The Gay Science

1

The Dawn of Day is a yea-saying book, profound but clear and gracious in style. This is true also and in the highest degree of La Gaya Scienza: in almost every sentence of this book profundity and high spirits are delicately combined. A verse which;expresses my gratitude for the most wonderful January in my experience - the whole book is its gift - sufficiently reveals from what depths wisdom has emerged to become "joyful":

You melt the ice around my heart with your flaming spear; with a roar it hastens to empty itself into the sea of its supreme hope; it is ever brighter, ever purer: thus, O beautiful January, does it praise the marvels you accomplish.

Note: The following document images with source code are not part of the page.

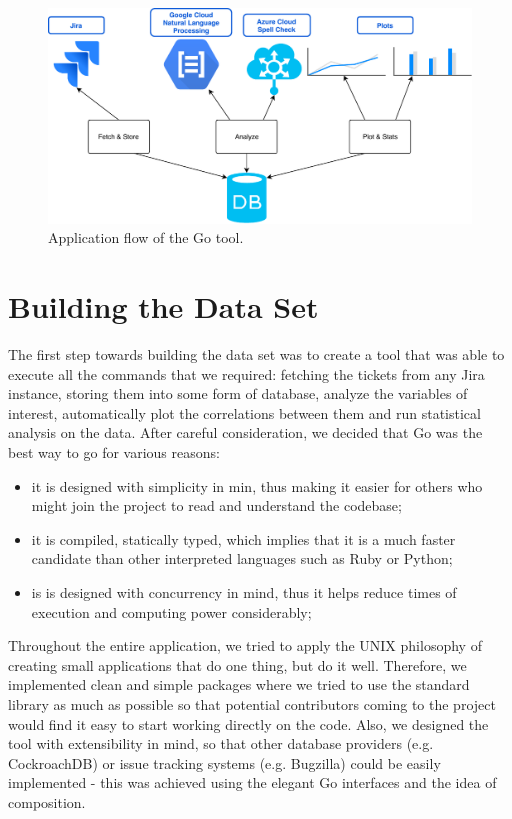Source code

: \documentclass{mpaper}
\begin{document}
\begin{figure}
\begin{center}
\includegraphics[width=\textwidth]{images/flow.pdf}
\end{center}
\caption{\label{fig-eg}Application flow of the Go tool.}
\end{figure}

\section{Building the Data Set}\label{building}
The first step towards building the data set was to create a tool that was able to execute all the commands that we required:
fetching the tickets from any Jira instance, storing them into some form of database, analyze the variables of interest, 
automatically plot the correlations between them and run statistical analysis on the data. After careful consideration, 
we decided that Go was the best way to go for various reasons:
  \begin{itemize}
    \item it is designed with simplicity in min, thus making it easier for others who might join the project to read 
    and understand the codebase;
    \item it is compiled, statically typed, which implies that it is a much faster candidate than other interpreted languages
    such as Ruby or Python;
    \item is is designed with concurrency in mind, thus it helps reduce times of execution and computing power considerably;
  \end{itemize}

Throughout the entire application, we tried to apply the UNIX philosophy of creating small applications that do one thing, but 
do it well. Therefore, we implemented clean and simple packages where we tried to use the standard library as much as possible
so that potential contributors coming to the project would find it easy to start working directly on the code. Also, we designed 
the tool with extensibility in mind, so that other database providers (e.g. CockroachDB) or issue tracking systems (e.g. Bugzilla) 
could be easily implemented - this was achieved using the elegant Go interfaces and the idea of composition.  
\end{document}
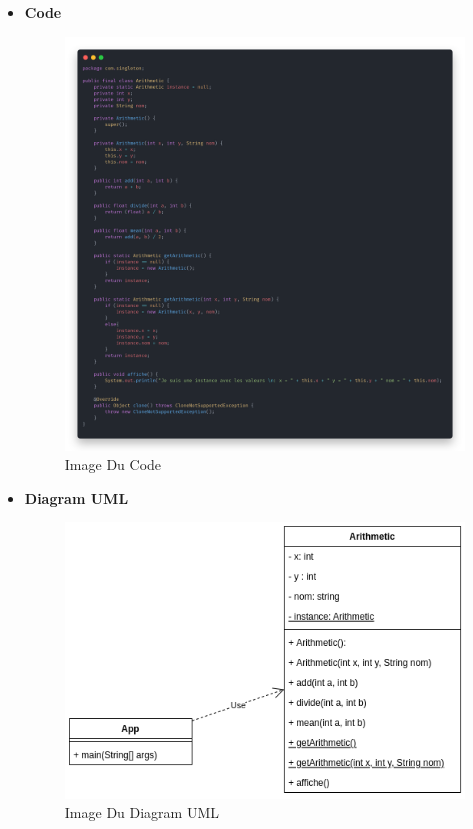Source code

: \begin{itemize}
\item
  \textbf{Code}

  \begin{figure}
  \centering
  \includegraphics{arithmetic.png}
  \caption{Image Du Code}
  \end{figure}
\item
  \textbf{Diagram UML}

  \begin{figure}
  \centering
  \includegraphics{diagram.png}
  \caption{Image Du Diagram UML}
  \end{figure}
\end{itemize}
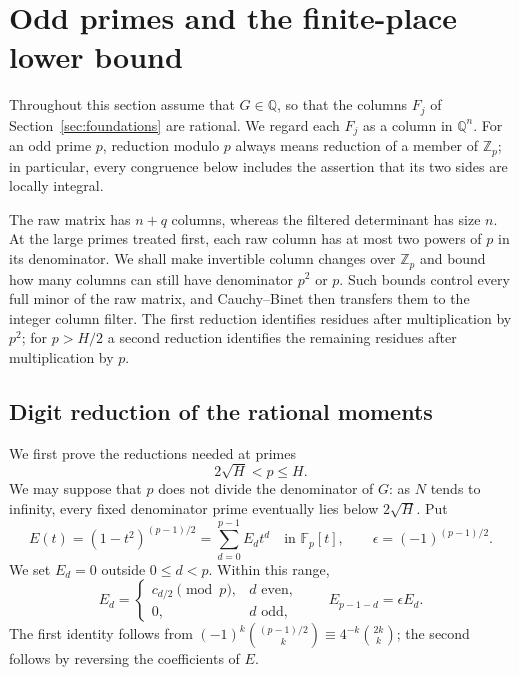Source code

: \section{Odd primes and the finite-place lower bound}
\label{sec:odd-primes}

Throughout this section assume that $G\in\mathbb Q$, so that the columns
$F_j$ of Section~\ref{sec:foundations} are rational.  We regard each $F_j$
as a column in $\mathbb Q^n$.  For an odd prime $p$, reduction modulo $p$
always means reduction of a member of $\mathbb Z_p$; in particular, every
congruence below includes the assertion that its two sides are locally
integral.

The raw matrix has $n+q$ columns, whereas the filtered determinant has
size $n$.  At the large primes treated first, each raw column has at most
two powers of $p$ in its denominator.  We shall make invertible column
changes over $\mathbb Z_p$ and bound how many columns can still have
denominator $p^2$ or $p$.  Such bounds control every full minor of the
raw matrix, and Cauchy--Binet \cite{Binet1813,Cauchy1815} then transfers them to the integer column
filter.  The first reduction identifies residues after multiplication
by $p^2$; for $p>H/2$ a second reduction identifies the remaining
residues after multiplication by $p$.

\subsection{Digit reduction of the rational moments}

We first prove the reductions needed at primes
\[
  2\sqrt H<p\le H.
\]
We may suppose that $p$ does not divide the denominator of $G$: as $N$
tends to infinity, every fixed denominator prime eventually lies below
$2\sqrt H$.  Put
\[
 E(t)=(1-t^2)^{(p-1)/2}=\sum_{d=0}^{p-1}E_dt^d
 \quad\text{in }\mathbb F_p[t],\qquad
 \epsilon=(-1)^{(p-1)/2}.
\]
We set $E_d=0$ outside $0\le d<p$.  Within this range,
\[
 E_d=\begin{cases}c_{d/2}\pmod p,&d\text{ even},\\0,&d\text{ odd},\end{cases}
 \qquad E_{p-1-d}=\epsilon E_d.
\]
The first identity follows from
$(-1)^k\binom{(p-1)/2}{k}\equiv4^{-k}\binom{2k}{k}$; the second follows
by reversing the coefficients of $E$.

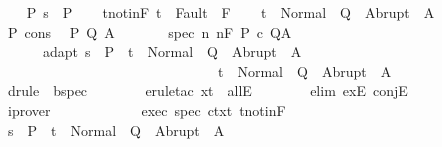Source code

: \begin{isabellebody}
\ \ \isamarkupfalse%
\ P{\isacharcolon}\ {\isachardoublequoteopen}s\ {\isasymin}\ P{\isachardoublequoteclose}\isanewline
\ \ \isamarkupfalse%
\ t{\isacharunderscore}notin{\isacharunderscore}F{\isacharcolon}\ {\isachardoublequoteopen}t\ {\isasymnotin}\ Fault\ {\isacharbackquote}\ F{\isachardoublequoteclose}\isanewline
\ \ \isamarkupfalse%
\ {\isachardoublequoteopen}t\ {\isasymin}\ Normal\ {\isacharbackquote}\ Q\ {\isasymunion}\ Abrupt\ {\isacharbackquote}\ A{\isachardoublequoteclose}\isanewline
\ \ \isamarkupfalse%
\ {\isacharminus}\isanewline
\ \ \ \ \isamarkupfalse%
\ P\ cons\ \isamarkupfalse%
\ P{\isacharprime}\ Q{\isacharprime}\ A{\isacharprime}\ \isanewline
\ \ \ \ \ \ spec{\isacharcolon}\ {\isachardoublequoteopen}{\isasymforall}n{\isachardot}\ {\isasymGamma}{\isacharcomma}{\isasymTheta}{\isasymTurnstile}n{\isacharcolon}\isactrlbsub {\isacharslash}F\isactrlesub \ P{\isacharprime}\ c\ Q{\isacharprime}{\isacharcomma}A{\isacharprime}{\isachardoublequoteclose}\ \isanewline
\ \ \ \ \ \ adapt{\isacharcolon}\ {\isachardoublequoteopen}{\isacharparenleft}s\ {\isasymin}\ P{\isacharprime}\ {\isasymlongrightarrow}\ t\ {\isasymin}\ Normal\ {\isacharbackquote}\ Q{\isacharprime}\ {\isasymunion}\ Abrupt\ {\isacharbackquote}\ A{\isacharprime}{\isacharparenright}\isanewline
\ \ \ \ \ \ \ \ \ \ \ \ \ \ \ \ \ \ \ \ \ \ \ \ \ \ \ \ \ \ {\isasymlongrightarrow}\ t\ {\isasymin}\ Normal\ {\isacharbackquote}\ Q\ {\isasymunion}\ Abrupt\ {\isacharbackquote}\ A{\isachardoublequoteclose}\isanewline
\ \ \ \ \ \ \isamarkupfalse%
\ {\isacharminus}\isanewline
\ \ \ \ \ \ \isamarkupfalse%
\ {\isacharparenleft}drule\ {\isacharparenleft}{}{\isacharparenright}\ bspec{\isacharparenright}\isanewline
\ \ \ \ \ \ \isamarkupfalse%
\ {\isacharparenleft}erule{\isacharunderscore}tac\ x{\isacharequal}t\ \ allE{\isacharparenright}\isanewline
\ \ \ \ \ \ \isamarkupfalse%
\ {\isacharparenleft}elim\ exE\ conjE{\isacharparenright}\isanewline
\ \ \ \ \ \ \isamarkupfalse%
\ iprover\isanewline
\ \ \ \ \ \ \isamarkupfalse%
\isanewline
\ \ \ \ \isamarkupfalse%
\ exec\ spec\ ctxt\ t{\isacharunderscore}notin{\isacharunderscore}F\isanewline
\ \ \ \ \isamarkupfalse%
\ {\isachardoublequoteopen}s\ {\isasymin}\ P{\isacharprime}\ {\isasymlongrightarrow}\ t\ {\isasymin}\ Normal\ {\isacharbackquote}\ Q{\isacharprime}\ {\isasymunion}\ Abrupt\ {\isacharbackquote}\ A{\isacharprime}{\isachardoublequoteclose}\isanewline

\end{isabellebody}
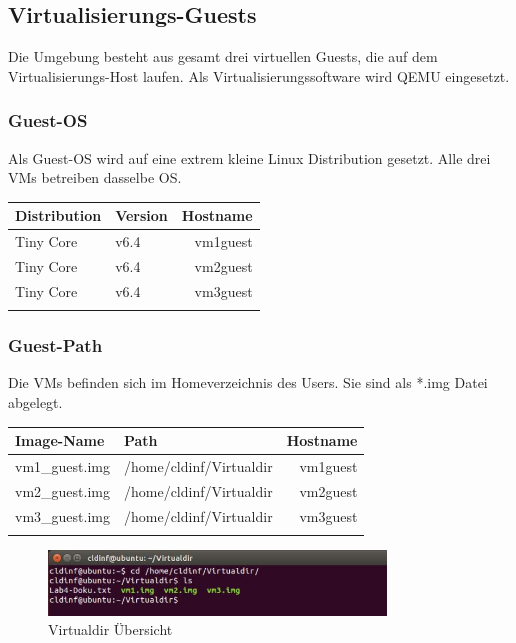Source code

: \documentclass[a4,12pt]{scrartcl}
\begin{document}
\subsection{Virtualisierungs-Guests}
Die Umgebung besteht aus gesamt drei virtuellen Guests, die auf dem Virtualisierungs-Host laufen. Als Virtualisierungssoftware wird QEMU eingesetzt. 

\subsubsection{Guest-OS}
Als Guest-OS wird auf eine extrem kleine Linux Distribution gesetzt. Alle drei VMs betreiben dasselbe OS. 
\begin{center}
    \begin{tabular}{@{} l l r@{}}\toprule    
    {Distribution} & {Version} & {Hostname}\\ \toprule
    Tiny Core & v6.4 & vm1guest\\ 
    Tiny Core & v6.4 & vm2guest\\
    Tiny Core & v6.4 & vm3guest\\ \addlinespace
    \bottomrule
    \end{tabular}
\end{center}

\subsubsection{Guest-Path}
Die VMs befinden sich im Homeverzeichnis des Users. Sie sind als *.img Datei abgelegt.
\begin{center}
    \begin{tabular}{@{} l l r@{}}\toprule    
    {Image-Name} & {Path} & {Hostname}\\ \toprule
    vm1\_guest.img & /home/cldinf/Virtualdir & vm1guest\\ 
    vm2\_guest.img & /home/cldinf/Virtualdir & vm2guest\\
    vm3\_guest.img & /home/cldinf/Virtualdir & vm3guest\\ \addlinespace
    \bottomrule
    \end{tabular}
\end{center}

\begin{figure} [H]
	\begin{center}
	\includegraphics[width=0.80\textwidth]{./pictures/virtualdir.jpg}
	\caption{{Virtualdir Übersicht}}
	\label{virtualdir}
	\end{center}
\end{figure}
\end{document}
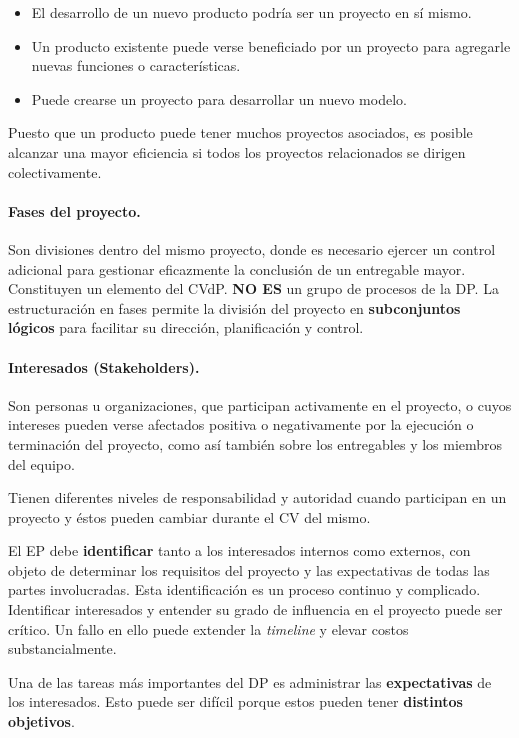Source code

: \documentclass[10pt,a4paper]{article}
\begin{document}
\begin{itemize}
\item El desarrollo de un nuevo producto podría ser un proyecto en sí mismo.
\item Un producto existente puede verse beneficiado por un proyecto para agregarle nuevas funciones o características.
\item Puede crearse un proyecto para desarrollar un nuevo modelo.
\end{itemize}

Puesto que un producto puede tener muchos proyectos asociados, es posible alcanzar una mayor eficiencia si todos los proyectos relacionados se dirigen colectivamente.

\paragraph{Fases del proyecto.}
Son divisiones dentro del mismo proyecto, donde es necesario ejercer un control adicional para gestionar eficazmente la conclusión de un entregable mayor. Constituyen un elemento del CVdP. \textbf{NO ES} un grupo de procesos de la DP. La estructuración en fases permite la división del proyecto en \textbf{subconjuntos lógicos} para facilitar su dirección,
planificación y control.

\paragraph{Interesados (Stakeholders).}
Son personas u organizaciones, que participan activamente en el proyecto, o cuyos intereses pueden verse afectados positiva o negativamente por la ejecución o terminación del proyecto, como así también sobre los entregables y los miembros del equipo.

Tienen diferentes niveles de responsabilidad y autoridad cuando participan en un proyecto y éstos pueden cambiar durante el CV del mismo.

El EP debe \textbf{identificar} tanto a los interesados internos como externos, con objeto de determinar los requisitos del proyecto y las expectativas de todas las partes involucradas. Esta identificación es un proceso continuo y complicado. Identificar interesados y entender su grado de influencia en el proyecto puede ser crítico. Un fallo en ello puede extender la \textit{timeline} y elevar costos substancialmente.

Una de las tareas más importantes del DP es administrar las \textbf{expectativas} de los interesados. Esto puede ser difícil porque estos pueden tener \textbf{distintos objetivos}.
\end{document}
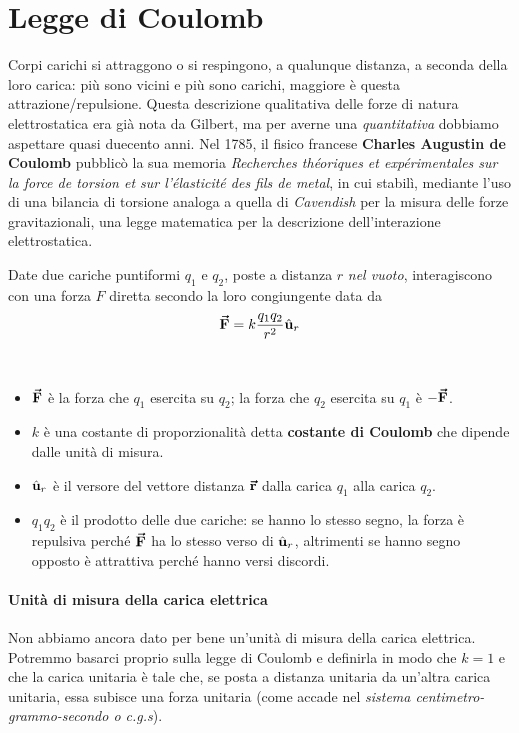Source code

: \section{Legge di Coulomb}
Corpi carichi si attraggono o si respingono, a qualunque distanza, a seconda della loro carica: più sono vicini e più sono carichi, maggiore è questa attrazione/repulsione. Questa descrizione qualitativa delle forze di natura elettrostatica era già nota da Gilbert, ma per averne una \textit{quantitativa} dobbiamo aspettare quasi duecento anni.
Nel 1785, il fisico francese \textbf{Charles Augustin de Coulomb} pubblicò la sua memoria \textit{Recherches théoriques et expérimentales sur la force de torsion et sur l'élasticité des fils de metal}, in cui stabilì, mediante l'uso di una bilancia di torsione analoga a quella di \textit{Cavendish} per la misura delle forze gravitazionali, una legge matematica per la descrizione dell'interazione elettrostatica.
\begin{define}
	Date due cariche puntiformi $q_1$ e $q_2$, poste a distanza $r$ \textit{nel vuoto}, interagiscono con una forza $F$ diretta secondo la loro congiungente data da
	\begin{equation}
		\vb*{\va{F}}=k\frac{q_1q_2}{r^2}\hat{\mathbf{u}}_r\label{leggeCoulomb}
	\end{equation}
\end{define}
\begin{observes}~
	\begin{itemize}
		\item $\vb*{\va{F}}$ è la forza che $q_1$ esercita su $q_2$; la forza che $q_2$ esercita su $q_1$ è $-\vb*{\va{F}}$.
		\item $k$ è una costante di proporzionalità detta \textbf{costante di Coulomb} che dipende dalle unità di misura.
		\item $\hat{\mathbf{u}}_r$ è il versore del vettore distanza $\vb*{\va{r}}$ dalla carica $q_1$ alla carica $q_2$.
		\item $q_1q_2$ è il prodotto delle due cariche: se hanno lo stesso segno, la forza è repulsiva perché $\vb*{\va{F}}$ ha lo stesso verso di $\hat{\mathbf{u}}_r$, altrimenti se hanno segno opposto è attrattiva perché hanno versi discordi.
	\end{itemize}
\end{observes}
\paragraph{Unità di misura della carica elettrica}
Non abbiamo ancora dato per bene un'unità di misura della carica elettrica. Potremmo basarci proprio sulla legge di Coulomb e definirla in modo che $k=1$ e che la carica unitaria è tale che, se posta a distanza unitaria da un'altra carica unitaria, essa subisce una forza unitaria (come accade nel \textit{sistema centimetro-grammo-secondo o c.g.s}).  


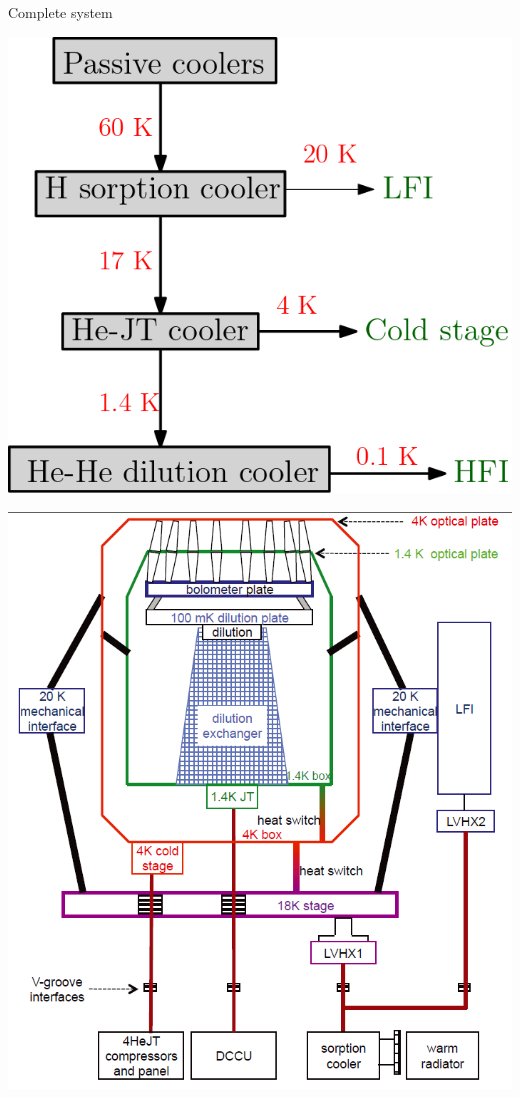 \begin{frame}{Complete system}
\begin{minipage}{0.45\textwidth}
    \includegraphics[width=0.9\linewidth]{Figures/complete.png} 
\end{minipage}
\begin{minipage}{0.45\textwidth}
    \includegraphics[width=0.9\linewidth]{Figures/Diag_complete.png} 
\end{minipage}
\end{frame}
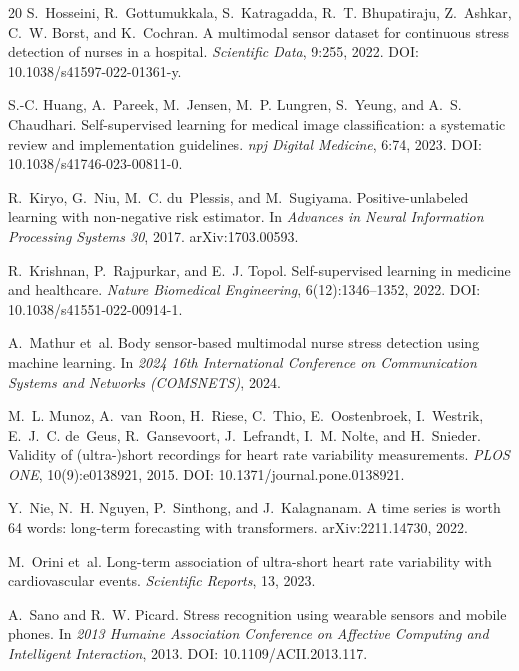 \documentclass{article}
\begin{document}
\begin{thebibliography}{20}
S.~Hosseini, R.~Gottumukkala, S.~Katragadda, R.~T. Bhupatiraju, Z.~Ashkar,
  C.~W. Borst, and K.~Cochran.
\newblock A multimodal sensor dataset for continuous stress detection of nurses
  in a hospital.
\newblock \emph{Scientific Data}, 9:255, 2022.
\newblock DOI: 10.1038/s41597-022-01361-y.

S.-C. Huang, A.~Pareek, M.~Jensen, M.~P. Lungren, S.~Yeung, and
  A.~S. Chaudhari.
\newblock Self-supervised learning for medical image classification: a
  systematic review and implementation guidelines.
\newblock \emph{npj Digital Medicine}, 6:74, 2023.
\newblock DOI: 10.1038/s41746-023-00811-0.

R.~Kiryo, G.~Niu, M.~C. du~Plessis, and M.~Sugiyama.
\newblock Positive-unlabeled learning with non-negative risk estimator.
\newblock In \emph{Advances in Neural Information Processing Systems 30}, 2017.
\newblock arXiv:1703.00593.

R.~Krishnan, P.~Rajpurkar, and E.~J. Topol.
\newblock Self-supervised learning in medicine and healthcare.
\newblock \emph{Nature Biomedical Engineering}, 6(12):1346--1352, 2022.
\newblock DOI: 10.1038/s41551-022-00914-1.

A.~Mathur et~al.
\newblock Body sensor-based multimodal nurse stress detection using machine
  learning.
\newblock In \emph{2024 16th International Conference on Communication Systems
  and Networks (COMSNETS)}, 2024.

M.~L. Munoz, A.~van~Roon, H.~Riese, C.~Thio, E.~Oostenbroek, I.~Westrik,
  E.~J.~C. de~Geus, R.~Gansevoort, J.~Lefrandt, I.~M. Nolte, and H.~Snieder.
\newblock Validity of (ultra-)short recordings for heart rate variability
  measurements.
\newblock \emph{PLOS ONE}, 10(9):e0138921, 2015.
\newblock DOI: 10.1371/journal.pone.0138921.

Y.~Nie, N.~H. Nguyen, P.~Sinthong, and J.~Kalagnanam.
\newblock A time series is worth 64 words: long-term forecasting with
  transformers.
\newblock arXiv:2211.14730, 2022.

M.~Orini et~al.
\newblock Long-term association of ultra-short heart rate variability with
  cardiovascular events.
\newblock \emph{Scientific Reports}, 13, 2023.

A.~Sano and R.~W. Picard.
\newblock Stress recognition using wearable sensors and mobile phones.
\newblock In \emph{2013 Humaine Association Conference on Affective Computing
  and Intelligent Interaction}, 2013.
\newblock DOI: 10.1109/ACII.2013.117.


\end{thebibliography}
\end{document}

Who can have any doubt as to what "supreme hope" means here, once he has caught the gleam of the jeweled beauty of Zarathustra's first words at the close of the fourth book? Or once he has read the granite-like sentences at the end of the third book, where there is the first formulation of a destiny for all ages? The songs of Prince Free-as-a-Bird, written for the most part in Sicily, remind one quite forcibly of that Provencal notion of "La Gaya Scienza," of that union of singer, knight, and free spirit, which distinguishes that wonderfully early culture of the Provencals from all ambiguous cultures. The last poem, "To the Mistral," - an exuberant dance song in which, if you please, morality is freely trodden on - is a perfect Provencalism.